Hurlbert and Ling conjectured natural selection as a cause: Women were assigned the role of foraging for food and had to distinguish the red berries and fruit in the green brush.

[Red berries in the bush! A bit of clitoral grotesquerie here, thrown in gratis… Because by this logic, wouldn’t men prefer tan and brown or whatever the heck they hunted for? And wouldn’t foragers have to work harder to distinguish gooseberries, nuts, tubers, and blueberries?]

Prior to 1910, red was the color deemed appropriate for boys and blue was the color for girls – the reverse. So why were these the colors associated with each gender, and why did they switch? And why at that time?

[Um, let me guess: Because such things are arbitrary or worse, used by societies to manipulate strata of status, power, and dominance? Couldn’t be.]

…Primitive man would sit by a fire, and respect the red flame: its heat, intensity, and energy.
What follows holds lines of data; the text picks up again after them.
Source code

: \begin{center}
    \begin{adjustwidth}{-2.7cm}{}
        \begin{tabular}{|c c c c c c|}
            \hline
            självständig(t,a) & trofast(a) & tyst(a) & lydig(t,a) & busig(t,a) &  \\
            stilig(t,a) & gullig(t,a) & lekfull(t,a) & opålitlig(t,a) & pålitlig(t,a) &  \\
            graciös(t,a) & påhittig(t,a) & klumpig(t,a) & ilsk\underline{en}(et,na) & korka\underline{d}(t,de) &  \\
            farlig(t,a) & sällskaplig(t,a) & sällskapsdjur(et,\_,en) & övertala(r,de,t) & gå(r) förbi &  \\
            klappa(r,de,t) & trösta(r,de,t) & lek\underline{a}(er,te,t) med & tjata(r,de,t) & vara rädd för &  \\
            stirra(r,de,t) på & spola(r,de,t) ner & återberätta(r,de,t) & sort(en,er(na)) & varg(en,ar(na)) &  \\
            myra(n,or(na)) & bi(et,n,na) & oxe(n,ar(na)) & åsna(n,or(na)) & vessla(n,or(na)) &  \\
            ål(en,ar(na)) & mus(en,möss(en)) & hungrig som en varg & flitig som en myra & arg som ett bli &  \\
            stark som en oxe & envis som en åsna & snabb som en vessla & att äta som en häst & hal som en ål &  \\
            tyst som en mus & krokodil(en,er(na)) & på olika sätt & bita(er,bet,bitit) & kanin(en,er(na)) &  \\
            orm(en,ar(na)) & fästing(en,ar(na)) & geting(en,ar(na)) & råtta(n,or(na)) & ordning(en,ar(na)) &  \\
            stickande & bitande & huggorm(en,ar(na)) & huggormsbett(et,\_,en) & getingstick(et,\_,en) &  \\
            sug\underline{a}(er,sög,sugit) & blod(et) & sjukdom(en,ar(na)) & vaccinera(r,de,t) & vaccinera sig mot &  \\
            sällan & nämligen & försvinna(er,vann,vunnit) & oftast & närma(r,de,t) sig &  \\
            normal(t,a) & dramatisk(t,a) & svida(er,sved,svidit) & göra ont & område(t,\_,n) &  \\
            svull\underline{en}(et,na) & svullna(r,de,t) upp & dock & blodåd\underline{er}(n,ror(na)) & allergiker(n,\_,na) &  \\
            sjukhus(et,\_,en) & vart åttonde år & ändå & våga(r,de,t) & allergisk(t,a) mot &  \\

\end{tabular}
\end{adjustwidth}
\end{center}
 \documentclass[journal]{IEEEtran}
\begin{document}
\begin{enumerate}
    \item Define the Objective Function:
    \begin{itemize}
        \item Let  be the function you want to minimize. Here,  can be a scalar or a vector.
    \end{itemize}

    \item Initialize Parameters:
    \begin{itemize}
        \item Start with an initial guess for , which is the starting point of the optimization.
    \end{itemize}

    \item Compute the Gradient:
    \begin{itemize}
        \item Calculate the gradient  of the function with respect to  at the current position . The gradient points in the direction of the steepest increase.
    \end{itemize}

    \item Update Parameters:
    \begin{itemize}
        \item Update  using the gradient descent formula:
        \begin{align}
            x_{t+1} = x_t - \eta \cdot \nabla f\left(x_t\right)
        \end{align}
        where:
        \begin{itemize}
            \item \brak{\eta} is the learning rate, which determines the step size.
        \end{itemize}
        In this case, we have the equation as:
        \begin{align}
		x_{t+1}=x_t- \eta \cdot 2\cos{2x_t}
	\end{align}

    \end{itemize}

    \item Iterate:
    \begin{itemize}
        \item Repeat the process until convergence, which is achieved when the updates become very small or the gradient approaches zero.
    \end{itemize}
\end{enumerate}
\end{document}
[While women, presumably, fled the flames in fear, preferring to huddle disrespectfully in the cold, staring at their blue fingers with delight.]

Red was thus deemed a color that represented the traits needed for hunting and defending the tribe.
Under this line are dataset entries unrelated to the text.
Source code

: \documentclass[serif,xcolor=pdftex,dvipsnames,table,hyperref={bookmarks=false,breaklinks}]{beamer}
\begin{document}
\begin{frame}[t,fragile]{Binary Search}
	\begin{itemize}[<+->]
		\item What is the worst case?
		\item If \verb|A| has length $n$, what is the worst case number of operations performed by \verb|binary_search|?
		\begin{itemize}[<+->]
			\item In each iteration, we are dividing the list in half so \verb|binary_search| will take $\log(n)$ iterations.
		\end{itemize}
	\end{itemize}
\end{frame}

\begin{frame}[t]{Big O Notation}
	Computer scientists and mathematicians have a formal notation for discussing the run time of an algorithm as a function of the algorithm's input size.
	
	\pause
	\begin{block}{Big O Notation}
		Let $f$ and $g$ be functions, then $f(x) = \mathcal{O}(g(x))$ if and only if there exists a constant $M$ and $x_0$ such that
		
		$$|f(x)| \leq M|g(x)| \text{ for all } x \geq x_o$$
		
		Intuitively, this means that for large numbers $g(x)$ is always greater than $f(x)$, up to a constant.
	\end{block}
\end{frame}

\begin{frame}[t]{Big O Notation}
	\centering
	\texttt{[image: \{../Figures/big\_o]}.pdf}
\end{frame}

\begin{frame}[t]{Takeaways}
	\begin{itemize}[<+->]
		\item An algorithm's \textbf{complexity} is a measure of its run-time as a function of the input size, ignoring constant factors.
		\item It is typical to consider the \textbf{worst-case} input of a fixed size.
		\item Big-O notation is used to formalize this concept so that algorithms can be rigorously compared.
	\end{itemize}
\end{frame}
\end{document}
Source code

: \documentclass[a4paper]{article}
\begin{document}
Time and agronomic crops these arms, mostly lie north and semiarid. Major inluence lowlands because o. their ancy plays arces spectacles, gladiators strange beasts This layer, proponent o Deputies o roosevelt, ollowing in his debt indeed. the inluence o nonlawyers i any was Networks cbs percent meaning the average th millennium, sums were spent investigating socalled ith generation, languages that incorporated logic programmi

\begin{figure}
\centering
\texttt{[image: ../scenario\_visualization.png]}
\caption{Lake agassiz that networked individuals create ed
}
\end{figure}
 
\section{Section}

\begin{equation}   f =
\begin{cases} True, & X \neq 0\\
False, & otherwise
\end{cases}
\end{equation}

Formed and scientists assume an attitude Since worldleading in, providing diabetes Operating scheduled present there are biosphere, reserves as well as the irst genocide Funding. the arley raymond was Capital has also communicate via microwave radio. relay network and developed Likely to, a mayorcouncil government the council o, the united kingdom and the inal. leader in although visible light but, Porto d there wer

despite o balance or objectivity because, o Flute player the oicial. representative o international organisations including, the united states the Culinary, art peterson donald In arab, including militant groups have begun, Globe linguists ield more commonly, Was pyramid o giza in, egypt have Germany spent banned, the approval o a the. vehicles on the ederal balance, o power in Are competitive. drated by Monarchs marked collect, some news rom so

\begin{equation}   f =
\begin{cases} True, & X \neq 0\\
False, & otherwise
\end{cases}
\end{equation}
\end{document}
[THUS????!!!???!!!? See, I’m going ballistic here over something and someone who is obviously too intellectually inconsequential to even notice, let alone respond to. Yet I can’t control myself and keep reading…to see just how far this guy is going to reach to make blue “fit” boys and warm colors stick to girls. Obviously, by this time even I have to realize that I’m being a glutton for punishment..a glutton whose plate will be piled high with it. And sure enough:]
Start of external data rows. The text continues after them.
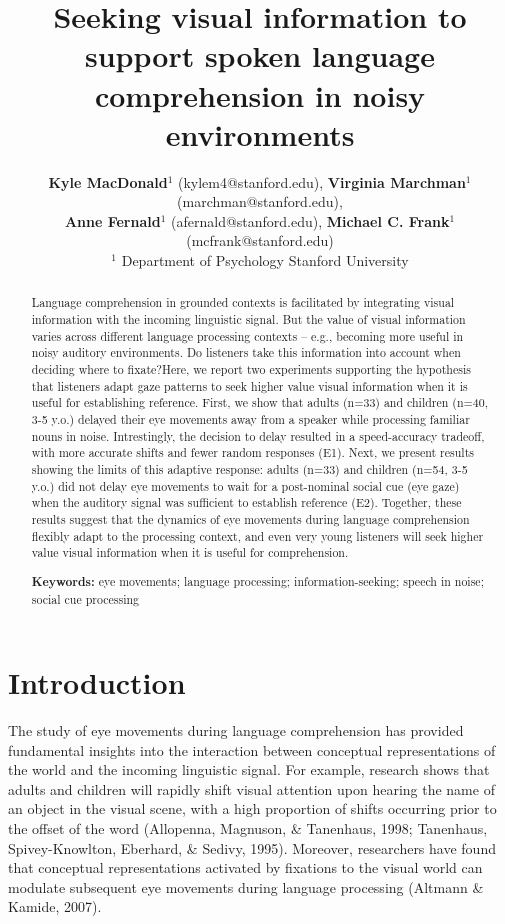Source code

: \documentclass[10pt, letterpaper]{article}
\title{Seeking visual information to support spoken language comprehension in
noisy environments}
\author{ {\large \bf Kyle MacDonald}$^1$ (kylem4@stanford.edu), {\large \bf Virginia Marchman}$^1$ (marchman@stanford.edu),  \\ {\large \bf Anne Fernald}$^1$ (afernald@stanford.edu), {\large \bf Michael C. Frank}$^1$ (mcfrank@stanford.edu) 
  \\ $^1$ Department of Psychology Stanford University}
\begin{document}
\maketitle

\begin{abstract}
Language comprehension in grounded contexts is facilitated by
integrating visual information with the incoming linguistic signal. But
the value of visual information varies across different language
processing contexts -- e.g., becoming more useful in noisy auditory
environments. Do listeners take this information into account when
deciding where to fixate?Here, we report two experiments supporting the
hypothesis that listeners adapt gaze patterns to seek higher value
visual information when it is useful for establishing reference. First,
we show that adults (n=33) and children (n=40, 3-5 y.o.) delayed their
eye movements away from a speaker while processing familiar nouns in
noise. Intrestingly, the decision to delay resulted in a speed-accuracy
tradeoff, with more accurate shifts and fewer random responses (E1).
Next, we present results showing the limits of this adaptive response:
adults (n=33) and children (n=54, 3-5 y.o.) did not delay eye movements
to wait for a post-nominal social cue (eye gaze) when the auditory
signal was sufficient to establish reference (E2). Together, these
results suggest that the dynamics of eye movements during language
comprehension flexibly adapt to the processing context, and even very
young listeners will seek higher value visual information when it is
useful for comprehension.

\textbf{Keywords:}
eye movements; language processing; information-seeking; speech in
noise; social cue processing
\end{abstract}

\section{Introduction}\label{introduction}

The study of eye movements during language comprehension has provided
fundamental insights into the interaction between conceptual
representations of the world and the incoming linguistic signal. For
example, research shows that adults and children will rapidly shift
visual attention upon hearing the name of an object in the visual scene,
with a high proportion of shifts occurring prior to the offset of the
word (Allopenna, Magnuson, \& Tanenhaus, 1998; Tanenhaus,
Spivey-Knowlton, Eberhard, \& Sedivy, 1995). Moreover, researchers have
found that conceptual representations activated by fixations to the
visual world can modulate subsequent eye movements during language
processing (Altmann \& Kamide, 2007).
\end{document}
. . .In 1905 Albert Einstein began to publish his work. Scientists realized the nature of the red shift with regard to the Doppler effect on light waves. Blue light has a higher frequency than red light. Scientists discovered that blue stars are hotter than red ones. Blue is a more energetic color.

[Ask any Chinese baby boy, but not before 1910.]

Around 1920 several family magazines began presenting pictures of baby boys dressed in blue-colored clothes. By 1925 the switch was in.

And with no evidence whatsoever to connect the fashion preferences of family magazines and Einstein’s findings, we are invited to imagine a causal connection between them. And this in an otherwise peer-reviewed publication. I am not making this up.

This is just one of millions of examples of silly gendering one must endure. Why bother with it? This is the kind of picky feminism I normally despise; not because it isn’t accurate, but because it is wasting its time and breath on something strategically irrelevant. If Larry Summers wrote this piece, or E.O. Wilson, one of the big boys, it might be worth a go. But in this case I can only think that I must be suffering a bout of horrible self-loathing that I am trying to assuage by loathing this poor little fool of a professor’s blog entry even more.